Work to be completed >> From the line that contains "vVertex2: IXA Atom" to the last line of the records below, retype each line exactly; leave out everything else.

Information given >>
+ + + + +

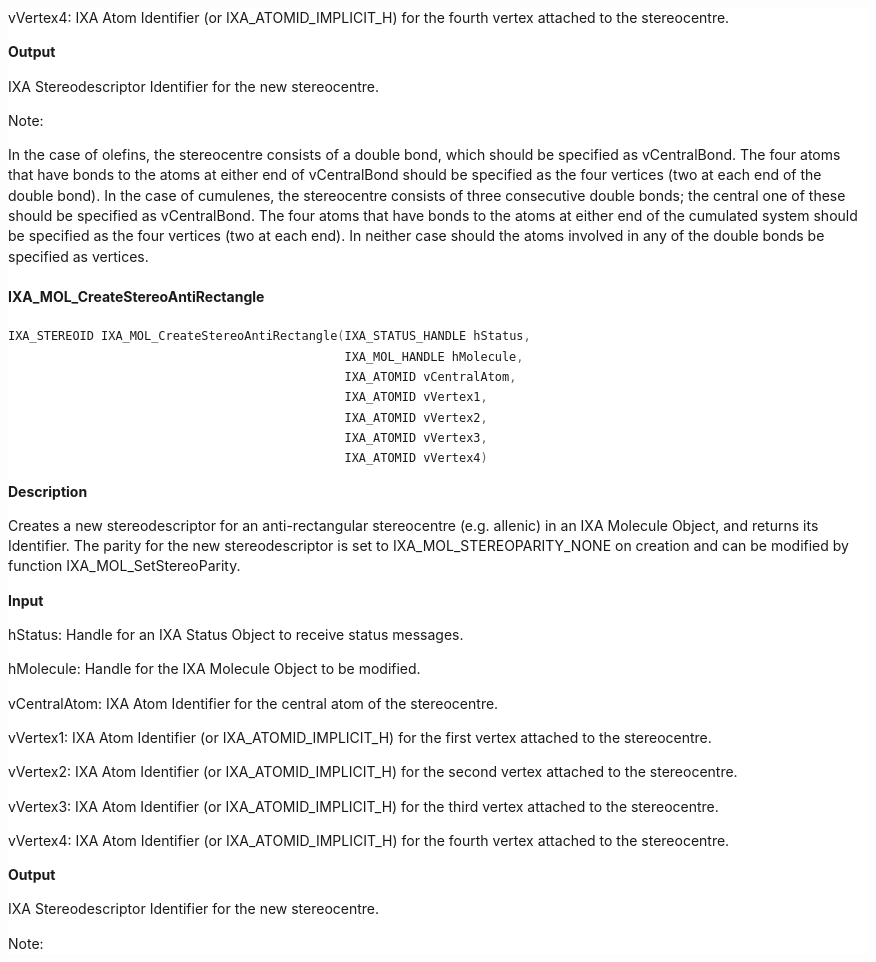 vVertex4: IXA Atom Identifier (or IXA_ATOMID_IMPLICIT_H) for the fourth vertex attached to the stereocentre.

**Output**

IXA Stereodescriptor Identifier for the new stereocentre.

Note:

In the case of olefins, the stereocentre consists of a double bond, which should be specified as vCentralBond. The four atoms that have bonds to the atoms at either end of vCentralBond should be specified as the four vertices (two at each end of the double bond). In the case of cumulenes, the stereocentre consists of three consecutive double bonds; the central one of these should be specified as vCentralBond. The four atoms that have bonds to the atoms at either end of the cumulated system should be specified as the four vertices (two at each end). In neither case should the atoms involved in any of the double bonds be specified as vertices. 

#### IXA_MOL_CreateStereoAntiRectangle 

```c
IXA_STEREOID IXA_MOL_CreateStereoAntiRectangle(IXA_STATUS_HANDLE hStatus,
                                               IXA_MOL_HANDLE hMolecule,
                                               IXA_ATOMID vCentralAtom,
                                               IXA_ATOMID vVertex1,
                                               IXA_ATOMID vVertex2,
                                               IXA_ATOMID vVertex3,
                                               IXA_ATOMID vVertex4)
```

**Description**

Creates a new stereodescriptor for an anti-rectangular stereocentre (e.g. allenic) in an IXA Molecule Object, and returns its Identifier. The parity for the new stereodescriptor is set to IXA_MOL_STEREOPARITY_NONE on creation and can be modified by function IXA_MOL_SetStereoParity.

**Input**

hStatus: Handle for an IXA Status Object to receive status messages.

hMolecule: Handle for the IXA Molecule Object to be modified.

vCentralAtom: IXA Atom Identifier for the central atom of the stereocentre.

vVertex1: IXA Atom Identifier (or IXA_ATOMID_IMPLICIT_H) for the first vertex attached to the stereocentre.

vVertex2: IXA Atom Identifier (or IXA_ATOMID_IMPLICIT_H) for the second vertex attached to the stereocentre.

vVertex3: IXA Atom Identifier (or IXA_ATOMID_IMPLICIT_H) for the third vertex attached to the stereocentre. 

vVertex4: IXA Atom Identifier (or IXA_ATOMID_IMPLICIT_H) for the fourth vertex attached to the stereocentre.

**Output**

IXA Stereodescriptor Identifier for the new stereocentre.

Note:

+ + + + +

Solution to this task >>
vVertex2: IXA Atom Identifier (or IXA_ATOMID_IMPLICIT_H) for the second vertex attached to the stereocentre.

vVertex3: IXA Atom Identifier (or IXA_ATOMID_IMPLICIT_H) for the third vertex attached to the stereocentre. 

vVertex4: IXA Atom Identifier (or IXA_ATOMID_IMPLICIT_H) for the fourth vertex attached to the stereocentre.

**Output**

IXA Stereodescriptor Identifier for the new stereocentre.

Note:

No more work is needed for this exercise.